Fine-Tuning LLMs: RLHF, LoRA, and Instruction Tuning
We continue our series on generative AI. We have...
Today, I am proud to present our guest for the second interview, Dr. Andrew Rabinovich. Currently, Andrew is the CTO and co-founder of Headroom Inc., a startup devoted to producing AI-based solutions for online business meetings (taking notes, detecting and attracting attention, summarization, and so on). Dr. Rabinovich has produced many important advances in the field of computer vision (here is his Google Scholar account), but he is probably best known for his work as the Director of Deep Learning at Magic Leap, an augmented reality startup that raised more than $3B in investments.

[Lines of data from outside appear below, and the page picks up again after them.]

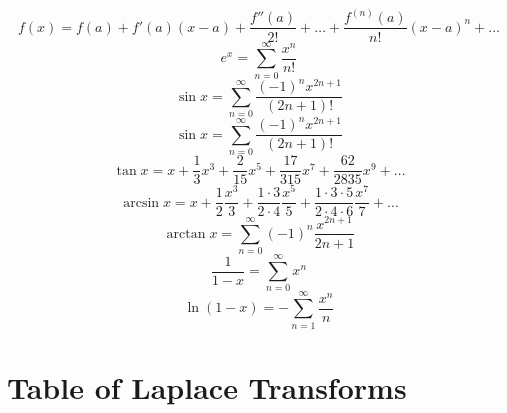 \documentclass[10pt,driverfallback=hypertex]{report}
\begin{document}
\begin{dmath*}
  f(x) = f(a) + f'(a)(x-a) + \frac{f''(a)}{2!} + \dots
  + \frac{f^{(n)}(a)}{n!}(x-a)^n + \dots
\end{dmath*}
\begin{dmath*}
  e^x = \sum_{n=0}^\infty \frac{x^n}{n!}
\end{dmath*}
\begin{dmath*}
  \sin x = \sum_{n=0}^\infty \frac{(-1)^n x^{2n+1}}{(2n+1)!}
\end{dmath*}
\begin{dmath*}
  \sin x = \sum_{n=0}^\infty \frac{(-1)^n x^{2n+1}}{(2n+1)!}
\end{dmath*}
\begin{dmath*}
  \tan x = x + \frac{1}{3}x^3 + \frac{2}{15}x^5 + \frac{17}{315}x^7
  + \frac{62}{2835}x^9 + \dots
\end{dmath*}
\begin{dmath*}
  \arcsin x = x + \frac{1}{2}\frac{x^3}{3}
  + \frac{1\cdot 3}{2\cdot 4}\frac{x^5}{5}
  + \frac{1\cdot3\cdot5}{2\cdot4\cdot6}\frac{x^7}{7} + \dots
\end{dmath*}
\begin{dmath*}
  \arctan x = \sum_{n=0}^\infty (-1)^n \frac{x^{2n+1}}{2n+1}
\end{dmath*}
\begin{dmath*}
  \frac{1}{1-x} = \sum_{n=0}^\infty x^n
\end{dmath*}
\begin{dmath*}
  \ln(1-x) = -\sum_{n=1}^\infty \frac{x^n}{n}
\end{dmath*}

\newpage
\section{Table of Laplace Transforms}
\end{document}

Q1. Hello Andrew, and welcome! Let me begin with a general question that I will also expand upon later. You have a lot of experience in academia, with numerous papers published at top conferences and receiving hundreds of citations. At the same time, some of your top accomplishments are related to more “industrial” research work at startups such as Magic Leap.
What kind of work has been more fulfilling for you? And what, in your view, are the main differences in the process and/or results? On the surface, research work in both industry and academia is supposed to produce novel solutions that work well for the problem at hand; are there important differences here?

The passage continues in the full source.